The Long Service Medal, Bronze was instituted by the President of the Republic of Venda in 1985, for award to all ranks for ten years exemplary service.

==The Venda Defence Force==
The 900 member Venda Defence Force (VDF) was established upon that country's independence on 13 September 1979. The Republic of Venda ceased to exist on 27 April 1994 and the Venda Defence Force was amalgamated with six other military forces into the South African National Defence Force (SANDF).

==Institution==
The Long Service Medal, Bronze was instituted by the President of Venda in 1985. It is the junior award of a set of three medals for long service, along with the Long Service Medal, Gold and the Long Service Medal, Silver.

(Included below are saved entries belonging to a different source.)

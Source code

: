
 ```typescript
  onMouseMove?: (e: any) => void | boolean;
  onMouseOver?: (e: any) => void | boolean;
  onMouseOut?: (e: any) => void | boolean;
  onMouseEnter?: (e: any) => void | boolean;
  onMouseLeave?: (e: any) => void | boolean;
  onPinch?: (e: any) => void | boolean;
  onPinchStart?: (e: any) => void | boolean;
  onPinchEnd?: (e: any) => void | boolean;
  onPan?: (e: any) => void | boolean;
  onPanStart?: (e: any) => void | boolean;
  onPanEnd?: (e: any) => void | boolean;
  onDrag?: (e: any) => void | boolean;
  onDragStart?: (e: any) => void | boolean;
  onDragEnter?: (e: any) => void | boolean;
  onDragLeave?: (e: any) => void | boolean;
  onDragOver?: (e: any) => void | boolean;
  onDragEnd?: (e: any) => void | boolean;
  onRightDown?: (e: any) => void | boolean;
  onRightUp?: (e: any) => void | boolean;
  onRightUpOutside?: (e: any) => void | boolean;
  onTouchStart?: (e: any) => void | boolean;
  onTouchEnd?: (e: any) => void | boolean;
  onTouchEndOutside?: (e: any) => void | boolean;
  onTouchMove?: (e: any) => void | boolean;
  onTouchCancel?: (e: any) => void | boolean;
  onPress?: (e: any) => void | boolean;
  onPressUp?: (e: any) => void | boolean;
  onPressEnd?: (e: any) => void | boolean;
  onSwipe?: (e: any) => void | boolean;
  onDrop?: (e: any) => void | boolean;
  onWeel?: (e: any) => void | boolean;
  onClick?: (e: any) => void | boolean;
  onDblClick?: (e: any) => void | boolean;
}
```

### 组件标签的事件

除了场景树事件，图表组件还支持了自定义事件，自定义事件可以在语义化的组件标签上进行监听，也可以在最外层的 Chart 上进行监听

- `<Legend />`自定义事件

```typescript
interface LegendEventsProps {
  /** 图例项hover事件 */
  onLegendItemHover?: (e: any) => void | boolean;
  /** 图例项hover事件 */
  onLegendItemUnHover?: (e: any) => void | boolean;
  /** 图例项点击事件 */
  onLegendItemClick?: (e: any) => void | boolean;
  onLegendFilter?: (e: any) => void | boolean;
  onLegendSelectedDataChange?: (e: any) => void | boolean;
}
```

Venda's military decorations and medals were modelled on those of the Republic of South Africa and these three medals are the approximate equivalents of, respectively, the Good Service Medal, Gold, the Good Service Medal, Silver and the Good Service Medal, Bronze.

==Award criteria==
The medal could be awarded to all ranks for ten years of exemplary service.

==Order of wear==

Since the Long Service Medal, Bronze was authorised for wear by one of the statutory forces which came to be part of the South African National Defence Force on 27 April 1994, it was accorded a position in the official South African order of precedence on that date.

- Venda Defence Force until 26 April 1994

- Official VDF order of precedence:
  - Preceded by the Long Service Medal, Silver.
- Venda official national order of precedence:
  - Preceded by the National Force Long Service Medal, 10 Years.
  - Succeeded by the Police Medal for Faithful Service.

- South African National Defence Force from 27 April 1994

- Official SANDF order of precedence:
  - Preceded by the Medal for Long Service and Good Conduct, Bronze of the Republic of Bophuthatswana.
  - Succeeded by the De Wet Medal of the Republic of South Africa.
- Official national order of precedence:
  - Preceded by the Medal for Faithful Service in the Prisons Service of the Republic of Bophuthatswana.
  - Succeeded by the Police Medal for Faithful Service of the Republic of Venda.

The position of the Long Service Medal, Bronze in the official order of precedence was revised twice after 1994, to accommodate the inclusion or institution of new decorations and medals, first in April 1996 when decorations and medals were belatedly instituted for the two former non-statutory forces, the Azanian People's Liberation Army and Umkhonto we Sizwe, and again upon the institution of a new set of honours on 27 April 2003, but it remained unchanged on both occasions.

==Description==
- Obverse
The Long Service Medal, Bronze is a disk struck in bronze, 38 millimetres in diameter, depicting the Coat of Arms of the Republic of Venda.

The suspender is in the form of a pair of crossed elephant tusks and is different on the full-size and miniature medals. On the full-size medal, as depicted, the ends of the tusks reach to approximately the ten-thirty and one-thirty positions on the medallion, while on the miniature medal they reach to approximately the ten o'clock and two o'clock positions on the medallion.

- Reverse
The reverse is inscribed with the number of years service in Tshivenda.

- Ribbon
The ribbon is 32 millimetres wide and green, with 4 millimetres wide blue edges and a 2 millimetres wide brown band in the centre.

==Discontinuation==
Conferment of the Long Service Medal, Bronze was discontinued when the Republic of Venda ceased to exist on 27 April 1994.